Park had served almost five years of the 22-year prison sentence since March 2017.
"In the case of former President Park, her deteriorating health condition after serving nearly five years was considered," President Moon Jae-in said in a statement on the special pardon Friday morning, according to South Korea's presidential office.
The presidential office statement also said the pardon was a move to overcome the pain of the past and move on to a new era while asking for a deep understanding from those who disagree with the pardon.
There were split views on Moon's decision to release the 69-year-old former president.
"I see it as an appropriate amnesty in terms of national unity," Shin Beom-chul, director of the Center for Diplomacy and Security at the Korea Research Institute for National Strategy, told ABC News. "Conflicts between the ruling and opposition parties are growing too much, which is also an opportunity to resolve and the state needs to come together."

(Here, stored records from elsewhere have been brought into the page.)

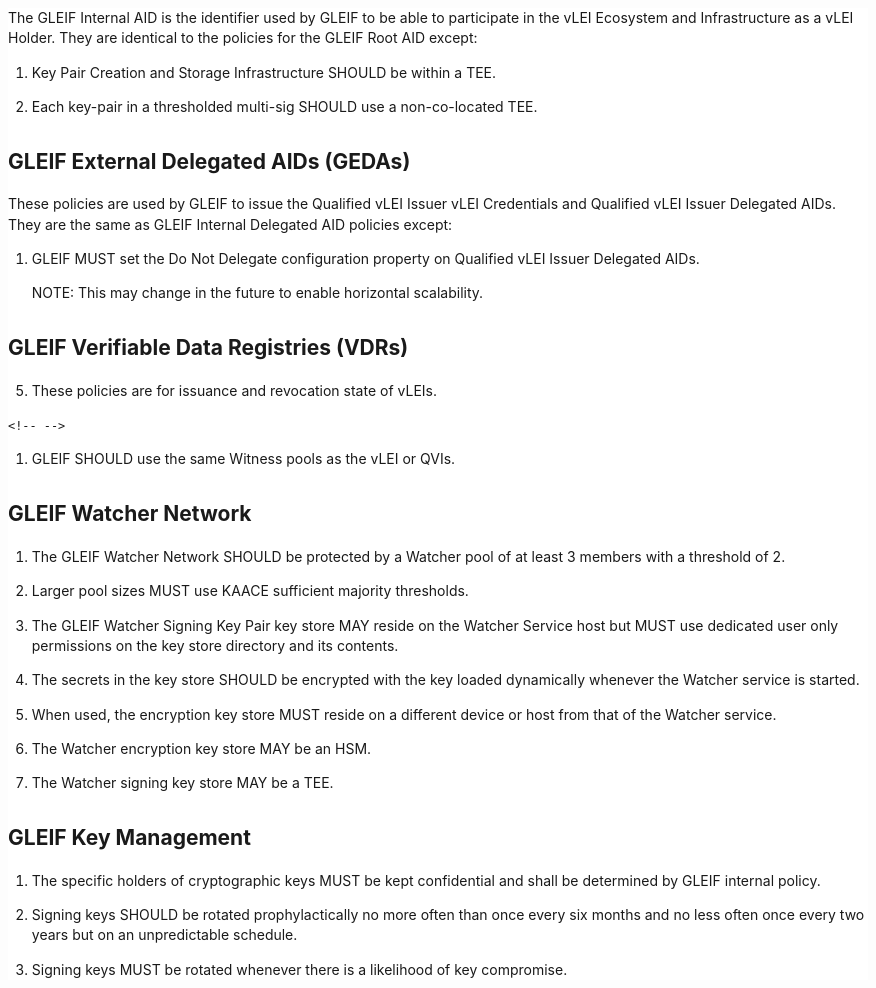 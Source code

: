 The GLEIF Internal AID is the identifier used by GLEIF to be able to participate in the vLEI Ecosystem and Infrastructure as a vLEI Holder. They are identical to the policies for the GLEIF Root AID except:

1.  Key Pair Creation and Storage Infrastructure SHOULD be within a TEE.

2.  Each key-pair in a thresholded multi-sig SHOULD use a non-co-located TEE.

## GLEIF External Delegated AIDs (GEDAs)

These policies are used by GLEIF to issue the Qualified vLEI Issuer vLEI Credentials and Qualified vLEI Issuer Delegated AIDs. They are the same as GLEIF Internal Delegated AID policies except:

1.  GLEIF MUST set the Do Not Delegate configuration property on Qualified vLEI Issuer Delegated AIDs.

    NOTE: This may change in the future to enable horizontal scalability.

## GLEIF Verifiable Data Registries (VDRs)

5.  These policies are for issuance and revocation state of vLEIs.

```{=html}
<!-- -->
```
1.  GLEIF SHOULD use the same Witness pools as the vLEI or QVIs.

## GLEIF Watcher Network

1.  The GLEIF Watcher Network SHOULD be protected by a Watcher pool of at least 3 members with a threshold of 2. 

2.  Larger pool sizes MUST use KAACE sufficient majority thresholds.

3.  The GLEIF Watcher Signing Key Pair key store MAY reside on the Watcher Service host but MUST use dedicated user only permissions on the key store directory and its contents.

4.  The secrets in the key store SHOULD be encrypted with the key loaded dynamically whenever the Watcher service is started.

5.  When used, the encryption key store MUST reside on a different device or host from that of the Watcher service.

6.  The Watcher encryption key store MAY be an HSM.

7.  The Watcher signing key store MAY be a TEE.

## GLEIF Key Management

1.  The specific holders of cryptographic keys MUST be kept confidential and shall be determined by GLEIF internal policy.

2.  Signing keys SHOULD be rotated prophylactically no more often than once every six months and no less often once every two years but on an unpredictable schedule.

3.  Signing keys MUST be rotated whenever there is a likelihood of key compromise.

On the other hand, civil society organization People's Solidarity for Participatory Democracy sent out statements opposing the presidential pardon, claiming it is "far from social integration and an amnesty based on political considerations ahead of the presidential election in March."
Along with Park, a total of 3,094 people will be released from prison on Dec. 31 as part of Moon's special pardon.
Park was the first female president of South Korea and became the first democratically elected leader to be thrown out of office in 2017. Back then, the Constitutional Court upheld a parliament vote to impeach her over a corruption scandal that also landed the heads of two conglomerates in jail.